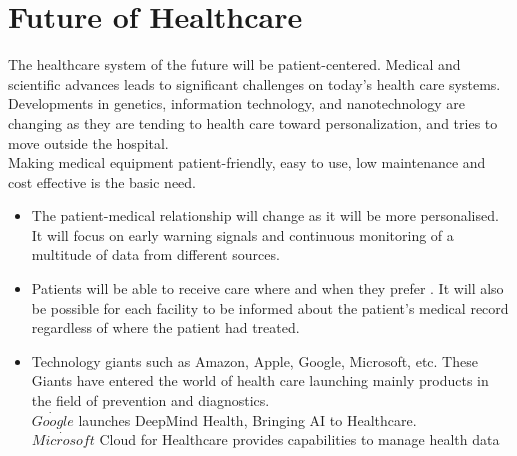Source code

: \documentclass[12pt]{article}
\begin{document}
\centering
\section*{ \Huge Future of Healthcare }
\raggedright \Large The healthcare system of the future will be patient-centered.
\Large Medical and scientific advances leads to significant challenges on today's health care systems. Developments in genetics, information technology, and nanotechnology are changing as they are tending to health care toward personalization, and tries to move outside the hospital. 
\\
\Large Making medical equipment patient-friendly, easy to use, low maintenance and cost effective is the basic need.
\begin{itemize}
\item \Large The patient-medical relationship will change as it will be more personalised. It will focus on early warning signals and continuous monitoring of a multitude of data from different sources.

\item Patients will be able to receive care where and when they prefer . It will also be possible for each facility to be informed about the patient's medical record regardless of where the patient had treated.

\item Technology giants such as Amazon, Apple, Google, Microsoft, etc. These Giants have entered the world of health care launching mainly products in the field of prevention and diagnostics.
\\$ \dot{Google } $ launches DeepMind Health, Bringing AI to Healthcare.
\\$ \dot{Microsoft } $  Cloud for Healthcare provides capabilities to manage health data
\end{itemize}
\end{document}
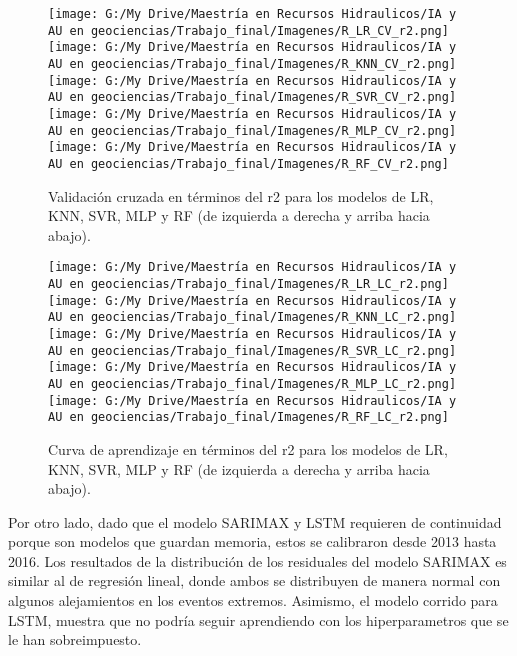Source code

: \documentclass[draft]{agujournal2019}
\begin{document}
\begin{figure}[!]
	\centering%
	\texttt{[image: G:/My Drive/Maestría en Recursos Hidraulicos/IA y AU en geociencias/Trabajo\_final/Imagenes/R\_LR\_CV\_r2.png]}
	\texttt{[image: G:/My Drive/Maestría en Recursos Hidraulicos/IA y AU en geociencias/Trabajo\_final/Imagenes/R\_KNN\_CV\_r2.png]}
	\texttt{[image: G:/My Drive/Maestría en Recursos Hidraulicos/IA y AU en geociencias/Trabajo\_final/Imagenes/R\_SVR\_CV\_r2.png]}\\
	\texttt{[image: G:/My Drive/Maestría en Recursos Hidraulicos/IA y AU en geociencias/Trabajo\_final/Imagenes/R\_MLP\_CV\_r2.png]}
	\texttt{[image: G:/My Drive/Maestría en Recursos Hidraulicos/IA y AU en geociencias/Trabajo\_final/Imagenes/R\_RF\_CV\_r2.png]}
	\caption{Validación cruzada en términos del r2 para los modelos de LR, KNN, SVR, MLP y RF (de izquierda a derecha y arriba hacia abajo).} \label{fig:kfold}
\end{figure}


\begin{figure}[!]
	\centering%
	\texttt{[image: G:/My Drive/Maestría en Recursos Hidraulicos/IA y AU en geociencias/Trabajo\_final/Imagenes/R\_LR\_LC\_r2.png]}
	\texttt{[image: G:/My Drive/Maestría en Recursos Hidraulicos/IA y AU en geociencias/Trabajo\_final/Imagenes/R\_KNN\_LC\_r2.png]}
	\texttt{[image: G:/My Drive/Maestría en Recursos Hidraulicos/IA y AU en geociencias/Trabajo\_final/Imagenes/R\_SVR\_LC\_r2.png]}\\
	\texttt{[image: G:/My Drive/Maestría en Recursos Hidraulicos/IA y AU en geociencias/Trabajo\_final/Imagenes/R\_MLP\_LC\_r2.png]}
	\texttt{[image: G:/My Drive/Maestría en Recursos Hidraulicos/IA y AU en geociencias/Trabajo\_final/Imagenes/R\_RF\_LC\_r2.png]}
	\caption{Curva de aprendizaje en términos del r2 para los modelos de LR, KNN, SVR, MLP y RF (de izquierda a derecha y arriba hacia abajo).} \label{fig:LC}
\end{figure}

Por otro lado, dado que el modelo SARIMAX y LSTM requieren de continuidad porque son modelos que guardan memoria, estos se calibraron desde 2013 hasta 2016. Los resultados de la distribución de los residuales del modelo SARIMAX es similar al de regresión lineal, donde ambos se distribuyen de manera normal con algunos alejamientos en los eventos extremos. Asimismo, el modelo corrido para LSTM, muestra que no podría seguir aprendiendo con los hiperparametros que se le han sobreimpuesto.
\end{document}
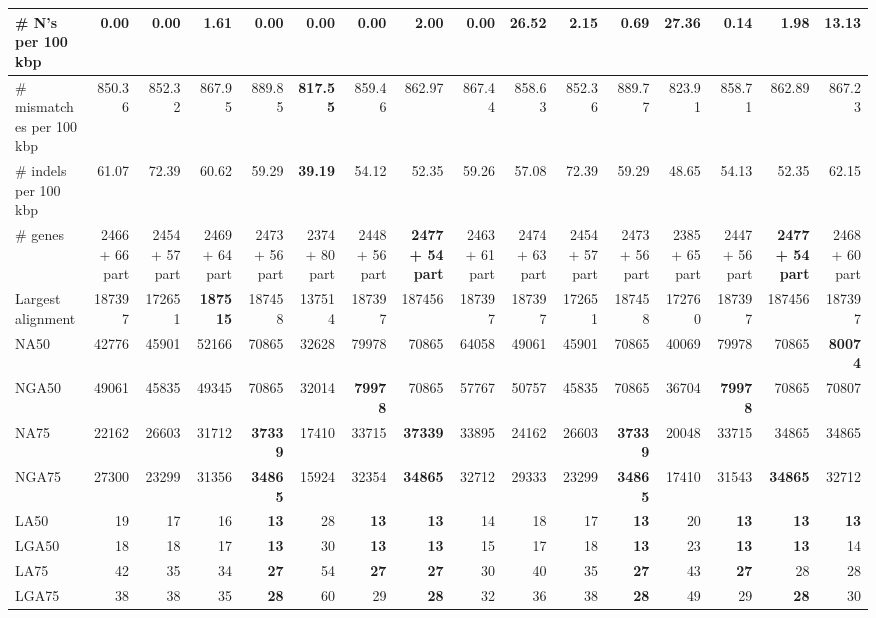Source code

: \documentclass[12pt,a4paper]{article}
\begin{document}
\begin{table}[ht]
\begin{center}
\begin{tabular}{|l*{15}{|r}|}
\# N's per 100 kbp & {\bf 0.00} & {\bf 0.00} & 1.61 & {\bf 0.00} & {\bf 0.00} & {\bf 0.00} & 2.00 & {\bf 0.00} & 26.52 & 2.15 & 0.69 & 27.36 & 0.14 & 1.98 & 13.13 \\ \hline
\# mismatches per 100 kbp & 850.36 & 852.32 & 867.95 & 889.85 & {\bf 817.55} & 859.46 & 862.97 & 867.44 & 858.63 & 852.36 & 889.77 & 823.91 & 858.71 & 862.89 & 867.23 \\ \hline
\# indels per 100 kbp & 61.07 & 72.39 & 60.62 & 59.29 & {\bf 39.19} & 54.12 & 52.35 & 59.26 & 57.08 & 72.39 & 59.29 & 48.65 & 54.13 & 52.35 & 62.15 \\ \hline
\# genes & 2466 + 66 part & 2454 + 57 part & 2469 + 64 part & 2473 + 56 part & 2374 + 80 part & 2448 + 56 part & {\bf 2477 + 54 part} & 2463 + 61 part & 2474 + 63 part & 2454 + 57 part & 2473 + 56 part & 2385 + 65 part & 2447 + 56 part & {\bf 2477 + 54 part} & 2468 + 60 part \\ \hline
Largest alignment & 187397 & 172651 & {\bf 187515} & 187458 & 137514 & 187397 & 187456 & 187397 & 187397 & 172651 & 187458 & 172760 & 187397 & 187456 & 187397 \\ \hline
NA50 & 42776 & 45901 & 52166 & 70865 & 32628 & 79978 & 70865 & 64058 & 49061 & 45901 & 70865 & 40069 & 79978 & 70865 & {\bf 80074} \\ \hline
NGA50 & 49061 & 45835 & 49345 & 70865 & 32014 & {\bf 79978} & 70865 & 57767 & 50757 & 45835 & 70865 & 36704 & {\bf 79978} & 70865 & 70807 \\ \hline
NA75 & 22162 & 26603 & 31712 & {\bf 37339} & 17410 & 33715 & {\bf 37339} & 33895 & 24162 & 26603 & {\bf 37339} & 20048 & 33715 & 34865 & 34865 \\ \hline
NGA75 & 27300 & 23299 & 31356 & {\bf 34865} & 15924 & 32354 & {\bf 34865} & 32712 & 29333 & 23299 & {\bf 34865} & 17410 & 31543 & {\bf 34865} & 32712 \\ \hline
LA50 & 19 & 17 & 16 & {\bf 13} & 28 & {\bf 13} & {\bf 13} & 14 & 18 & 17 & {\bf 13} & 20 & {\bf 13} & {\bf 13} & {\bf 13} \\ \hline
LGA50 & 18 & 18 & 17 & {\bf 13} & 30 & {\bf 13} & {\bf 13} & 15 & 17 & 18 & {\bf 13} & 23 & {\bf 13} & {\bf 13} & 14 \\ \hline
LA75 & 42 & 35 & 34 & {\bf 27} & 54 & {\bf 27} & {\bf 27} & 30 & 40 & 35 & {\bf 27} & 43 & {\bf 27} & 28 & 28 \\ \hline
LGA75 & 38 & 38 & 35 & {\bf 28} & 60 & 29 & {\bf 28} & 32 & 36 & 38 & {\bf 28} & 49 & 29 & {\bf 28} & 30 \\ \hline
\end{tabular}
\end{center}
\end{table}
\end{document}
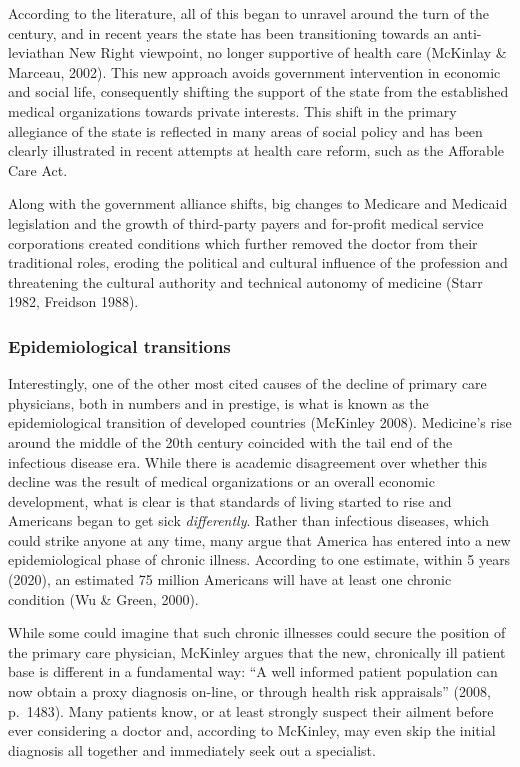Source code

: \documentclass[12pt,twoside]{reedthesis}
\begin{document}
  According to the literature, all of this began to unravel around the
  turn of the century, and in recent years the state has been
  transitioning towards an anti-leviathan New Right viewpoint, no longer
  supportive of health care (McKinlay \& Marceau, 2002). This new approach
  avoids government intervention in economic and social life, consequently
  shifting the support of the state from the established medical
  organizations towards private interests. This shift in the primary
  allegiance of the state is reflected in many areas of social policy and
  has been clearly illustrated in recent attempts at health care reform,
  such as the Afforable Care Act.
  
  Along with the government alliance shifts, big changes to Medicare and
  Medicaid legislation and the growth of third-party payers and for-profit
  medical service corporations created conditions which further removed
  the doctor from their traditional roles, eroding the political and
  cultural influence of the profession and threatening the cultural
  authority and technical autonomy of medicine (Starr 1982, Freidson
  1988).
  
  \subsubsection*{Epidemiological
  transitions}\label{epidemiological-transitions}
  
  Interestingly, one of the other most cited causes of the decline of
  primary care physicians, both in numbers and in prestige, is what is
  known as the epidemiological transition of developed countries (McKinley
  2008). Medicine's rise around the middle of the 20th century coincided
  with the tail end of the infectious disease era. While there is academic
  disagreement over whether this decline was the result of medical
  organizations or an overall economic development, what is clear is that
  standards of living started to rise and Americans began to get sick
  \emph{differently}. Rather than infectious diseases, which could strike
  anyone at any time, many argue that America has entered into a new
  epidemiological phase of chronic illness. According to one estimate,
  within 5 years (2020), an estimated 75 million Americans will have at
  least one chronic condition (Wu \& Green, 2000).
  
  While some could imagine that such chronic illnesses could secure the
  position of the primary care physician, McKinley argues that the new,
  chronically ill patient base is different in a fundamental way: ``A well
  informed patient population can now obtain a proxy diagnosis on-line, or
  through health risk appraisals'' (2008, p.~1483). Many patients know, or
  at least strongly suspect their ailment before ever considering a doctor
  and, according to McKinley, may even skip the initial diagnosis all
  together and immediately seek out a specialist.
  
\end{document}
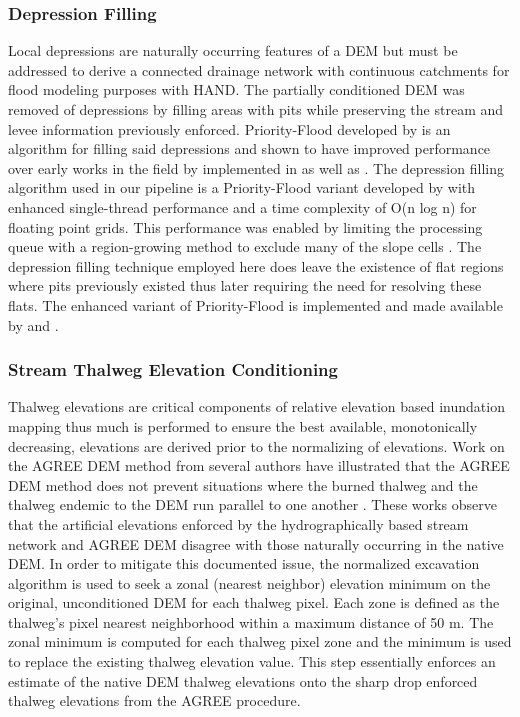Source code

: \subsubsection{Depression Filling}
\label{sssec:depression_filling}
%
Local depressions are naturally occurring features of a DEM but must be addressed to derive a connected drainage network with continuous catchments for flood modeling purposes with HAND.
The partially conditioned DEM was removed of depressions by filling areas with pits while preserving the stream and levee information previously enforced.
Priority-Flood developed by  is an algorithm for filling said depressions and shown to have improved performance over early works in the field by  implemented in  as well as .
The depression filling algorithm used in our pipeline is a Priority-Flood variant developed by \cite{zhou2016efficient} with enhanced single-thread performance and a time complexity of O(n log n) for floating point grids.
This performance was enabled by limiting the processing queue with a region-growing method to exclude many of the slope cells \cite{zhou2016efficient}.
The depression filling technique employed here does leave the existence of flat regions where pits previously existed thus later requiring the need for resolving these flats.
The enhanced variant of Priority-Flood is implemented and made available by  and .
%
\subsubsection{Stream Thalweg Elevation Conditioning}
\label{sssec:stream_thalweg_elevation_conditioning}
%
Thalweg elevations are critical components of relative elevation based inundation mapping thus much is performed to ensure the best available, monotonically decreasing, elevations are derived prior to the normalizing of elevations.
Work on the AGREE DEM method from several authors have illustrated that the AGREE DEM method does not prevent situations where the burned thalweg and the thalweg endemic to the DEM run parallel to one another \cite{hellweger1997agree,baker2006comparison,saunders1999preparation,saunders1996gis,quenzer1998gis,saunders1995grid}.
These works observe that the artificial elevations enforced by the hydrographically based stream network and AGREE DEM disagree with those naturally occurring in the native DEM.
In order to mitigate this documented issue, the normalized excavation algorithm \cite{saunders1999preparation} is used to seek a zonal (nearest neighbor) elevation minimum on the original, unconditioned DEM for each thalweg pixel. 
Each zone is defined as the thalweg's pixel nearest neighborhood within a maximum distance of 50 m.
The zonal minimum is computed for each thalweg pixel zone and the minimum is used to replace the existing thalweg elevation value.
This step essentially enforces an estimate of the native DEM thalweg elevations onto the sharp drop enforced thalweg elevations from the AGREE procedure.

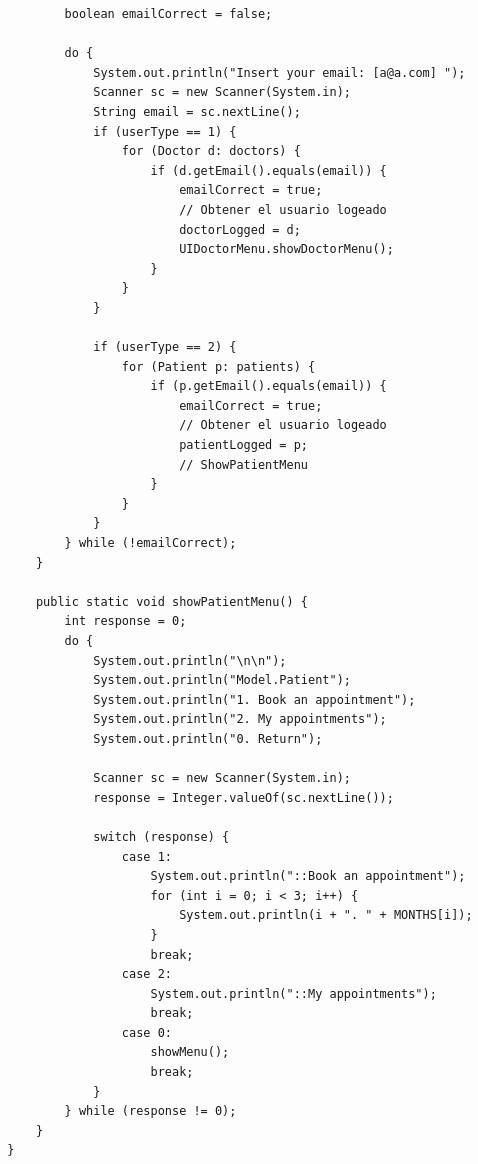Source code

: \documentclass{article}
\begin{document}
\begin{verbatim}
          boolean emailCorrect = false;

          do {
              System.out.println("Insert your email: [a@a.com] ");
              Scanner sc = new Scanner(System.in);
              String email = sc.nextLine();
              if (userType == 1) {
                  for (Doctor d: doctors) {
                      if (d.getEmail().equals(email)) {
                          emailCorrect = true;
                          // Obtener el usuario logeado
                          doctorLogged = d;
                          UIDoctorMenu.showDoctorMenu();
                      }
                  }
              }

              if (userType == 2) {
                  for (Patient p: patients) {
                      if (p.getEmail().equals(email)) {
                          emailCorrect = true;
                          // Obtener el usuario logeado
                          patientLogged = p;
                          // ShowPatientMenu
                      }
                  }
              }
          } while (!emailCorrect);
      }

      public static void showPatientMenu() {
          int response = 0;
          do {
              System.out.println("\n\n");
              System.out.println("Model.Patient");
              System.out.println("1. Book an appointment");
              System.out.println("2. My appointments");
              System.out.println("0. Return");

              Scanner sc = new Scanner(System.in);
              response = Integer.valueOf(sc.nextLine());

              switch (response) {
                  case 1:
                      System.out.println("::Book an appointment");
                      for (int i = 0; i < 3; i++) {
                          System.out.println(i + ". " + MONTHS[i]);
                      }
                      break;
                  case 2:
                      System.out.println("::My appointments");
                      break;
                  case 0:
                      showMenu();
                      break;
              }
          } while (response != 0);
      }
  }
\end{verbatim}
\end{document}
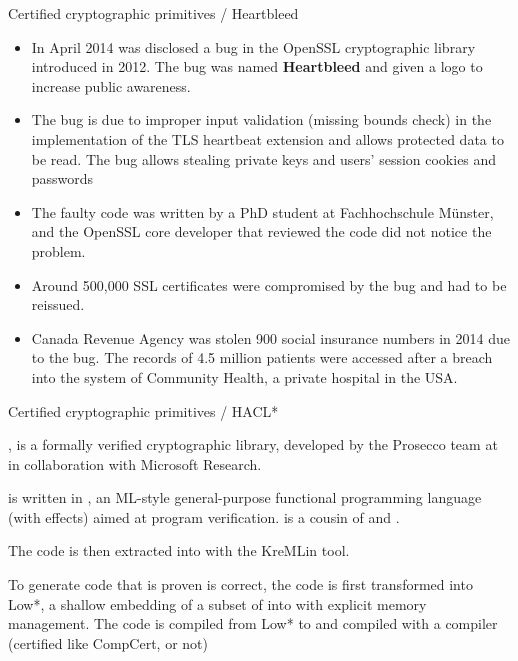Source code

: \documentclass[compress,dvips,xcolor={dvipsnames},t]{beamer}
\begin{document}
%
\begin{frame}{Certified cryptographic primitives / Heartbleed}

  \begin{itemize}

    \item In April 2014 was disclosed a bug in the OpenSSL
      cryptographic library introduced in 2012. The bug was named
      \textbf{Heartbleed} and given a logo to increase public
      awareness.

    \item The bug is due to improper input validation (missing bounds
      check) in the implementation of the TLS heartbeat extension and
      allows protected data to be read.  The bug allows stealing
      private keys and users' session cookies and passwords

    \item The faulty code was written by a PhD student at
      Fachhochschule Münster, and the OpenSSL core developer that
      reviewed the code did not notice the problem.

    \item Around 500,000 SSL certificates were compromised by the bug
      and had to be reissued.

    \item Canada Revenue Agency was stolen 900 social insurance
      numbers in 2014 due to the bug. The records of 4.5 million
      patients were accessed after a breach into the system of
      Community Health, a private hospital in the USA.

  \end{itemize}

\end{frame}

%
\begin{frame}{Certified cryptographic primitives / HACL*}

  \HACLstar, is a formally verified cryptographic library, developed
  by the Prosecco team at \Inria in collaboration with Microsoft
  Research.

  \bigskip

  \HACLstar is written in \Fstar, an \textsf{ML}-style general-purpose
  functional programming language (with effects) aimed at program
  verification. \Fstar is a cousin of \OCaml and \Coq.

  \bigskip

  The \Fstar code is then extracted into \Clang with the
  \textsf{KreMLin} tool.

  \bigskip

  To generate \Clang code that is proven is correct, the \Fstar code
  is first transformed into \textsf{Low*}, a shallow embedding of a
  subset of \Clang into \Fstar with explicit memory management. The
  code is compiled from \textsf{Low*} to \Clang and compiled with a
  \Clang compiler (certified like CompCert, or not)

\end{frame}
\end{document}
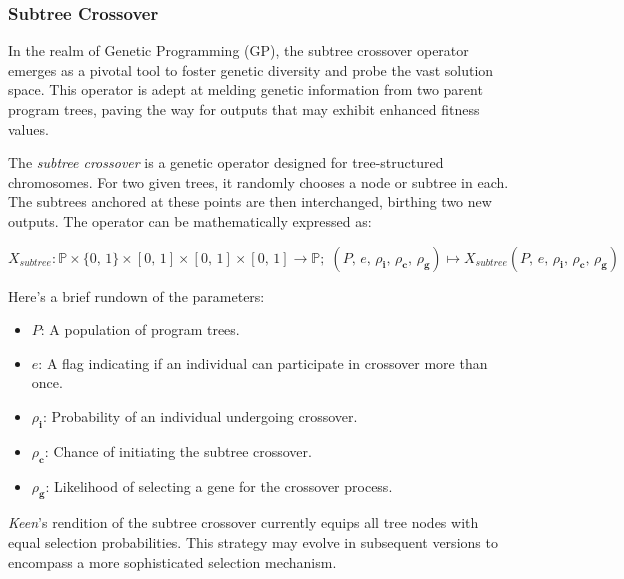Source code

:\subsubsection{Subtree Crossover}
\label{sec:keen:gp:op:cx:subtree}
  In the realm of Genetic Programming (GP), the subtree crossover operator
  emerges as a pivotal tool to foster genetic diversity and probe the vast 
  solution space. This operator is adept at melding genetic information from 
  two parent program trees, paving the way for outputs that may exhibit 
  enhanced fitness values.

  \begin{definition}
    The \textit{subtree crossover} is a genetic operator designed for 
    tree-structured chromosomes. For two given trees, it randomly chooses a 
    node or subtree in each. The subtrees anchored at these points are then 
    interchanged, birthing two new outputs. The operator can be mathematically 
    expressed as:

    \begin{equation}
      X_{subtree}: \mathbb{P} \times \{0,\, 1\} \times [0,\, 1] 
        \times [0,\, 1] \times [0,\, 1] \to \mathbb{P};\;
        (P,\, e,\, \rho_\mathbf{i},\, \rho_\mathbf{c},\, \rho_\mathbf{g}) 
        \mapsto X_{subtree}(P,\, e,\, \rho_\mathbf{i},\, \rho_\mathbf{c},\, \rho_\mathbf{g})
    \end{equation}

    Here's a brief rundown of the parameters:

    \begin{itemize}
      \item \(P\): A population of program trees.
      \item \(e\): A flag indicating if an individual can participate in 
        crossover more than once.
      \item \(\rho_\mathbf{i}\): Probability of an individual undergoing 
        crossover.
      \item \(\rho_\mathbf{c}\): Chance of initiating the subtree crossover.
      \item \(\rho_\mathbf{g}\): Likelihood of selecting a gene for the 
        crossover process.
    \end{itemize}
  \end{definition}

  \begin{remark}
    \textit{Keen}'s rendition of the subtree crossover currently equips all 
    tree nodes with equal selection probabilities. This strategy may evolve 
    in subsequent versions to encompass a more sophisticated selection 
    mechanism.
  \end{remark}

[HOW TO COMPLETE THIS TASK] Look through the entries above; copy each line where the string "label" appears.

[RESULT]
	\caption{Validación cruzada en términos del r2 para los modelos de LR, KNN, SVR, MLP y RF (de izquierda a derecha y arriba hacia abajo).} \label{fig:kfold}
	\caption{Curva de aprendizaje en términos del r2 para los modelos de LR, KNN, SVR, MLP y RF (de izquierda a derecha y arriba hacia abajo).} \label{fig:LC}
  transitions}\label{epidemiological-transitions}
\label{sssec:depression_filling}
\label{sssec:stream_thalweg_elevation_conditioning}
\label{sec:keen:gp:op:cx:subtree}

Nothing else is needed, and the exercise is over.